Keep in mind the central and critical purpose of ALL of this democratic activity surrounding who is going to be our next President. Our ultimate goal is to bring into our political structures enough people who are willing and able to respond to our collective political dictates. As usual, this is going to boil down to a contest between the elected representatives of two parties -- the Democrats and the Republicans. Setting aside the Republican prospects of this electoral process, for the moment, let's just consider our options and their ramifications for the two top candidates for the Democratic Party.
Because of the growing divisiveness between Hillary and Bernie, should she be selected by the Democrats to be their nominee for President, a large number of the discouraged former Bernie supporters -- in particular the Progressive and much of the Liberal wings of the party -- will probably just not participate and stay home on voting day. This withdrawal of support by the disillusioned Bernie crowd will also be reflected in a major weakening of support for Congressional members, as well. Compound that with the obvious near total rejection of everything Clinton by the Republicans and we most likely could end up with a severely handicapped Democratic Party -- in both the Executive and Congressional branches of government. T hus, the country will be forced to accept a dominating Republican Party to, once again, run roughshod over our wishes.
Now, let's consider the ramifications of the other front-runner for the Democratic Party -- Bernie Sanders. Should he win the party election to be the Democratic nominee to run against the Republicans, it is most likely that the bulk of the rest of the Democratic Party will rally in support, as that is a traditional practice among the Democrats. Of course there will be some holdouts, but their number will not be anywhere near as large as it would be if Hillary is selected.

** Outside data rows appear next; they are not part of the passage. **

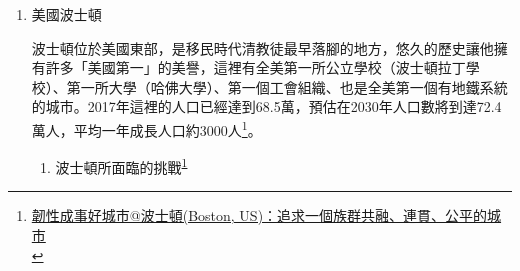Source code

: \documentclass[a4paper,12pt]{article}
\begin{document}
\begin{enumerate}
\item 美國波士頓
\label{sec:org59b76fa}

波士頓位於美國東部，是移民時代清教徒最早落腳的地方，悠久的歷史讓他擁有許多「美國第一」的美譽，這裡有全美第一所公立學校（波士頓拉丁學校）、第一所大學（哈佛大學）、第一個工會組織、也是全美第一個有地鐵系統的城市。2017年這裡的人口已經達到68.5萬，預估在2030年人口數將到達72.4萬人，平均一年成長人口約3000人\footnote{\href{https://eyesonplace.net/2018/12/28/10053/}{韌性成事好城市@波士頓(Boston, US)：追求一個族群共融、連貫、公平的城市}\\\label{orge799f0f}}。\\

\begin{enumerate}
\item 波士頓所面臨的挑戰\textsuperscript{\ref{orge799f0f}}
\label{sec:org897b77b}


\end{enumerate}
\end{enumerate}
\end{document}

The ultimate considerations have to do with who -- between Hillary and Bernie -- c ould win the race for the Presidency AND how much support would they bring with them into Congress. As I stated above, because of her weakened support, Hillary would take office with weakened Democratic support and absolutely NO Republican support from Congress.
On the other hand, a Bernie Presidency would not only bring a more supportive Democratic Party but the very real prospect of some support from various members of the Republican Party, as polls are already beginning to reflect a growing number of discouraged Republicans abandoning Donald Trump for the financially uncompromised Sanders.
As for a Trump presidency, after the results of a very unique and hard-fought battle for the Presidency between Trump (or any other Republican candidate) and Bernie, there is no doubt that there would be a much larger Democratic standing in Congress than there would be in the aftermath of a Republican /Clinton battle.
Take these irrefutable facts into the voting booth, when it comes time for you to vote!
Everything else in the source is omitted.